On 05/15/2014 11:42 PM, Andy Lutomirski wrote:
> On May 14, 2014 8:36 PM, "Pavel Emelyanov" <xemul@parallels.com> wrote:
>>
>> On 05/15/2014 02:23 AM, Andy Lutomirski wrote:
>>> On Wed, May 14, 2014 at 3:11 PM, Cyrill Gorcunov <gorcunov@gmail.com> wrote:
>>>> On Wed, May 14, 2014 at 02:33:54PM -0700, Andy Lutomirski wrote:
>>>>> On Wed, May 14, 2014 at 2:31 PM, Andrew Morton
>>>>> <akpm@linux-foundation.org> wrote:
>>>>>> On Wed, 14 May 2014 17:11:00 -0400 Sasha Levin <sasha.levin@oracle.com> wrote:
>>>>>>
>>>>>>>> In my linux-next all that code got deleted by Andy's "x86, vdso:
>>>>>>>> Reimplement vdso.so preparation in build-time C" anyway.  What kernel
>>>>>>>> were you looking at?
>>>>>>>
>>>>>>> Deleted? It appears in today's -next. arch/x86/vdso/vma.c:124 .
>>>>>>>
>>>>>>> I don't see Andy's patch removing that code either.
>>>>>>
>>>>>> ah, OK, it got moved from arch/x86/vdso/vdso32-setup.c into
>>>>>> arch/x86/vdso/vma.c.
>>>>>>
>>>>>> Maybe you managed to take a fault against the symbol area between the
>>>>>> _install_special_mapping() and the remap_pfn_range() call, but mmap_sem
>>>>>> should prevent that.
>>>>>>
>>>>>> Or the remap_pfn_range() call never happened.  Should map_vdso() be
>>>>>> running _install_special_mapping() at all if
>>>>>> image->sym_vvar_page==NULL?
>>>>>
>>>>> I'm confused: are we talking about 3.15-rcsomething or linux-next?
>>>>> That code changed.
>>>>>
>>>>> Would this all make more sense if there were just a single vma in
>>>>> here?  cc: Pavel and Cyrill, who might have to deal with this stuff in
>>>>> CRIU
>>>>
>>>> Well, for criu we've not modified any vdso kernel's code (except
>>>> setting VM_SOFTDIRTY for this vdso VMA in _install_special_mapping).
>>>> And never experienced problems Sasha points. Looks like indeed in
>>>> -next code is pretty different from mainline one. To figure out
>>>> why I need to fetch -next branch and get some research.
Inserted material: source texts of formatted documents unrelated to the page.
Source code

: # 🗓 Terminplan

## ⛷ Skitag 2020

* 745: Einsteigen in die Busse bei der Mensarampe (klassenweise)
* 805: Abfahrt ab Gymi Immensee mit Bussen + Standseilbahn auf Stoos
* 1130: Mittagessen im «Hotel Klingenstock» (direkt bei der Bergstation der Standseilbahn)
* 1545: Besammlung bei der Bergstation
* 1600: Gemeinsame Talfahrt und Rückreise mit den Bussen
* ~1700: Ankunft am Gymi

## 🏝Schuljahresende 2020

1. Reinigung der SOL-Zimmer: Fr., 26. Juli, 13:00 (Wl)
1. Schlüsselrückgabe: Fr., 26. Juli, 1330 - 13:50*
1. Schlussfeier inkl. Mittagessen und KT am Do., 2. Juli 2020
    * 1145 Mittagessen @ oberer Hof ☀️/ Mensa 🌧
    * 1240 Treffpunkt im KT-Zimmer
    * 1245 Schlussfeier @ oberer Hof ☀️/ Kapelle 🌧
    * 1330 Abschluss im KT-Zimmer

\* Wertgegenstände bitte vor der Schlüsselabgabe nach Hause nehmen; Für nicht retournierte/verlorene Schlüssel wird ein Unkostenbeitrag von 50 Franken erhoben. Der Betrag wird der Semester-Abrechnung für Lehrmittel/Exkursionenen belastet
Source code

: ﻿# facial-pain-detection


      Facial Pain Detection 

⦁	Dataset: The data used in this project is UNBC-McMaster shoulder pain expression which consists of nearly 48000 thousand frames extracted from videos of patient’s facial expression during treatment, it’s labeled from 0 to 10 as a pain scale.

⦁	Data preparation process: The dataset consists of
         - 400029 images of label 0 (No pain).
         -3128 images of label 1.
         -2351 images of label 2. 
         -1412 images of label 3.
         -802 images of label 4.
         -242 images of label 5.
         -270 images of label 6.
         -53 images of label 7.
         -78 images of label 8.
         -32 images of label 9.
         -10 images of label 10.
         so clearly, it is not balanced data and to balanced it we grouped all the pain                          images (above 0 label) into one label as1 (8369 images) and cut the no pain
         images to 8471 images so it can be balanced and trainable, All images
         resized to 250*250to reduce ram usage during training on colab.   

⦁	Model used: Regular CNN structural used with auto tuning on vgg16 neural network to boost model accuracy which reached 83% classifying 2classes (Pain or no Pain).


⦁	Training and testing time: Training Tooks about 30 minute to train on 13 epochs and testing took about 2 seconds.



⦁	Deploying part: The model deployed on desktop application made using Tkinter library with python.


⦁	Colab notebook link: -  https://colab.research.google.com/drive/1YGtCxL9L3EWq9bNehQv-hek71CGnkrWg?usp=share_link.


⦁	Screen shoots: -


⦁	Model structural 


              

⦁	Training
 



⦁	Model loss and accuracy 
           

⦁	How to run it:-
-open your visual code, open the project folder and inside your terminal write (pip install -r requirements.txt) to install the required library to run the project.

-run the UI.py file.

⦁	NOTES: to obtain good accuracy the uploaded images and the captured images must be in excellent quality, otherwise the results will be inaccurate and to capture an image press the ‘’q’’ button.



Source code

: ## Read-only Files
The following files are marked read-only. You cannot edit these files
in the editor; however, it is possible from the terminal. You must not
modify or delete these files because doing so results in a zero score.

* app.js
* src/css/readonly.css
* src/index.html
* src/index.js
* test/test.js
I would
>>>> try to do that tomorrow (still hoping someone more experienced
>>>> in mm system would beat me on that).
>>>
>>> I can summarize:
>>>
>>> On 3.14 and before, the vdso is just a bunch of ELF headers and
>>> executable data.  When executed by 64-bit binaries, it reads from the
>>> fixmap to do its thing.  That is, it reads from kernel addresses that
>>> don't have vmas.  When executed by 32-bit binaries, it doesn't read
>>> anything, since there was no 32-bit timing code.
>>>
>>> On 3.15, the x86_64 vdso is unchanged.  The 32-bit vdso is preceded by
>>> a separate vma containing two pages worth of time-varying read-only
>>> data.  The vdso reads those pages using PIC references.
>>>
>>> On linux-next, all vdsos work the same way.  There are two vmas.  The
>>> first vma is executable text, which can be poked at by ptrace, etc
>>> normally.  The second vma contains time-varying state, should not
>>> allow poking, and is accessed by PIC references.
>>
>> Is this 2nd vma seen in /proc/pid/maps? And if so, is it marked somehow?
> 
> It is in maps, and it's not marked.  I can write a patch to change
> that.  I imagine it shouldn't be called [vdso], though.

That would be great.

>>
>>> What does CRIU do to restore the vdso?  Will 3.15 and/or linux-next
>>> need to make some concession for CRIU?
>>
>> We detect the vdso by "[vdso]" mark in proc at dump time and mark it in
>> the images. At restore time we check that vdso symbols layout hasn't changed
>> and just remap it in proper location.
>>
>> If this remains the same in -next, then we're fine :)
> 
> If you just remap the vdso, you'll crash.
> 
> This is the case in 3.15, too, for 32-bit apps, anyway.
> 
> What happens if you try to checkpoint a program that's in the vdso or,
> worse, in a signal frame with the vdso on the stack?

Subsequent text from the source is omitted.